Pourquoi la scientifique que tu es a-t-elle décidé de se consacrer à l’anthropologie ?

En fait, c’est l’inverse. Je crois qu’au départ j’étais une littéraire. Mais très jeune, j’ai décidé de faire des mathématiques pour me discipliner l’esprit, parce que je ne savais pas où la littérature m’emmènerait, alors j’ai choisi les sciences. Quand j’ai eu cinquante ans et que je me suis retrouvée au placard, parce que le n’importe quoi prévalait dans l’administration, j’ai décidé d’aérer ce placard. J’ai voulu travailler sur l’influence des mythes dans le discours politique. Puis on m’a demandé de faire une étude sur les soins traditionnels, et c’est comme cela que j’ai abordé l’anthropologie.

Après l’avoir étudié, crois-tu toujours en l’Homme ?

Tout à fait, à condition qu’on lui rappelle qu’il est un humain. Fabriquer un humain est l’objectif de toutes les cultures. Selon une définition empruntée à Tobbie Nathan, « la culture est ce que les sociétés ont inventé pour accueillir leurs enfants en ce monde et en faire des humains ». A partir de là, si l’on y travaille tous avec volonté, tout en essayant de déjouer les pièges de notre propre part d’ombre, être un humain respectable, ça vaut comme programme de vie.
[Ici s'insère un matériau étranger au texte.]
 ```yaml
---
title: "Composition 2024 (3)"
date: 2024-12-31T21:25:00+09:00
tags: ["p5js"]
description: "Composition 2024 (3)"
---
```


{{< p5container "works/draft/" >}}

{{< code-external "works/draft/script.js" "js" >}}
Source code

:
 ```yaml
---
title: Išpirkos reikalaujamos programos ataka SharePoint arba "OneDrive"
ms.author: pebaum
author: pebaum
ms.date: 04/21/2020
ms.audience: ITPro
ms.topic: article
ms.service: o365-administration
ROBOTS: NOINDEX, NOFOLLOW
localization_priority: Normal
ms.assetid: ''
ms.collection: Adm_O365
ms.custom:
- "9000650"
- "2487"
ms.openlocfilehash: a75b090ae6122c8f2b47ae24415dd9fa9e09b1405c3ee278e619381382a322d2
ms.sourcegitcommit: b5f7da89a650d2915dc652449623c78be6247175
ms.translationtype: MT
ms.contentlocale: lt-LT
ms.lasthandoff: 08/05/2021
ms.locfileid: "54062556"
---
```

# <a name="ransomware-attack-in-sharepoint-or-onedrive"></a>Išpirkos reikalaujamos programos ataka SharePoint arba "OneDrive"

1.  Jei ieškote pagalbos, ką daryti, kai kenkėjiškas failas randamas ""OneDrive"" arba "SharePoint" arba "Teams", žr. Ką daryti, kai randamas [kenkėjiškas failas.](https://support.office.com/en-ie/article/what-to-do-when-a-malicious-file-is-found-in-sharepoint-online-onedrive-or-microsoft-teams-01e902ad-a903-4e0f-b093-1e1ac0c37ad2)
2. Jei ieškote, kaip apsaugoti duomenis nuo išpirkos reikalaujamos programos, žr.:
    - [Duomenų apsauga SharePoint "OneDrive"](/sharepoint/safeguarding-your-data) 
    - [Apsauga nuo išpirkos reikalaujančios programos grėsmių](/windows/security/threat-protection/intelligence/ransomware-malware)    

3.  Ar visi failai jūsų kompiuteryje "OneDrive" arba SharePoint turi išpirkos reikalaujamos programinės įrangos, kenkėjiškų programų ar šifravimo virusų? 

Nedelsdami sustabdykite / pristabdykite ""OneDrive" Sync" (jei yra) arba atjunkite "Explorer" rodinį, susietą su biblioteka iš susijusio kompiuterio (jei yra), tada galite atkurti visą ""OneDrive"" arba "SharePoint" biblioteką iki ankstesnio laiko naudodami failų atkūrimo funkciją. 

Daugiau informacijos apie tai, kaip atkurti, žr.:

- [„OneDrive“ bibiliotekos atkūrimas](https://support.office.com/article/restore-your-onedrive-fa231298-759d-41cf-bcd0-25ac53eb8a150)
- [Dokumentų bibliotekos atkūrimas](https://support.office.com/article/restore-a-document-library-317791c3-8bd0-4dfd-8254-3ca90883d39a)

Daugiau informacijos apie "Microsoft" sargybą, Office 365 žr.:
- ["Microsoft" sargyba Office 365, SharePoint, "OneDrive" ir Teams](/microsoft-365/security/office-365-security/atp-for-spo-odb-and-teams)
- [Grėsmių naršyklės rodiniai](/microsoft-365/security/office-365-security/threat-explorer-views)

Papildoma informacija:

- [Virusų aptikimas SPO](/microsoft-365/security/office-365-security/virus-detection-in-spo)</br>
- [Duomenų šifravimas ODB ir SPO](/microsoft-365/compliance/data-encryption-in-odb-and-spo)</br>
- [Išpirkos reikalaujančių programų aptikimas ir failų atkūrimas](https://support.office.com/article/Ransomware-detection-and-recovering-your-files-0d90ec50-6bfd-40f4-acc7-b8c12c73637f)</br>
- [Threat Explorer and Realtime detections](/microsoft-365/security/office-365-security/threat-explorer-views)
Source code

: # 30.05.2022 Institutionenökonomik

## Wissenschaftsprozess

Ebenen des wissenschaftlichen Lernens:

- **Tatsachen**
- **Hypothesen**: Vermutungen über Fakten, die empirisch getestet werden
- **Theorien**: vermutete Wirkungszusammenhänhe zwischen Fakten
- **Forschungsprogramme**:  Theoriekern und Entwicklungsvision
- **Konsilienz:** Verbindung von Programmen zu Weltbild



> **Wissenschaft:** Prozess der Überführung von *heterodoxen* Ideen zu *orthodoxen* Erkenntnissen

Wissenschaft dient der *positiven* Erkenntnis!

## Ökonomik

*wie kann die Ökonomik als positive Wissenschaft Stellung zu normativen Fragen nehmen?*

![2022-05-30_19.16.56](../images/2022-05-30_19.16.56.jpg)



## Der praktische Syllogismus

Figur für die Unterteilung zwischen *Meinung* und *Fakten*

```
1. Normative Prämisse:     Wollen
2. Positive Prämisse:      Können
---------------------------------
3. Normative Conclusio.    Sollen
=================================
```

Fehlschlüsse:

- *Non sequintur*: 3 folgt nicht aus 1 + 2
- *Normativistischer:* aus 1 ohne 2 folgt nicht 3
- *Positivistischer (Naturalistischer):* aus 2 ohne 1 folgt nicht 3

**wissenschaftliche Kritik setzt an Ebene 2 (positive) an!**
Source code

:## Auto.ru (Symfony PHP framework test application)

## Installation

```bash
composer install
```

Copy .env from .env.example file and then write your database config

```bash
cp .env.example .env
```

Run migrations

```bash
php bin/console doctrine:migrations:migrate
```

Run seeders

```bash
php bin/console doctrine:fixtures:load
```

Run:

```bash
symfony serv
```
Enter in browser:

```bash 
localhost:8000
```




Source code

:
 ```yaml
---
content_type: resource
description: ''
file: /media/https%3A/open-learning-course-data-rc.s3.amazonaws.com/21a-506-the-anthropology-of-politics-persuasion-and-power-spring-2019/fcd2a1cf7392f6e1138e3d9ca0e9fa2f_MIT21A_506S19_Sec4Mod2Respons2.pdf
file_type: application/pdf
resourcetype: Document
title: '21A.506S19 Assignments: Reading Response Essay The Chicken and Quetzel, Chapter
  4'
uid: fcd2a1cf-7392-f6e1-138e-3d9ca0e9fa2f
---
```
Puisque nous parlons culture, que penses-tu de cette phrase de Malraux : « La culture ne s’hérite pas, elle se conquiert » ?

Je suis d’accord. La culture se conquiert, elle se recueille, on en prend soin et on la transmet. Ceux à qui elle n’a pas été transmise doivent aller la chercher. Par exemple en ce qui concerne la culture polynésienne, certaines choses m’ont été transmises par ma mère de façon explicite. D’autres l’ont été de manière implicite. Dans le second cas de figure, il faut trouver les mots pour dire ce qui n’a pas été dit et qui pourtant a été transmis. Cela fait partie de ces recherches que je communique à mes étudiants. Quelquefois ils me disent : « Simone, tu ne nous apprends rien sinon les mots pour dire ce que l’on n’ose jamais dire. »

Vers quel domaine ta réflexion s’oriente t-elle en ce moment ?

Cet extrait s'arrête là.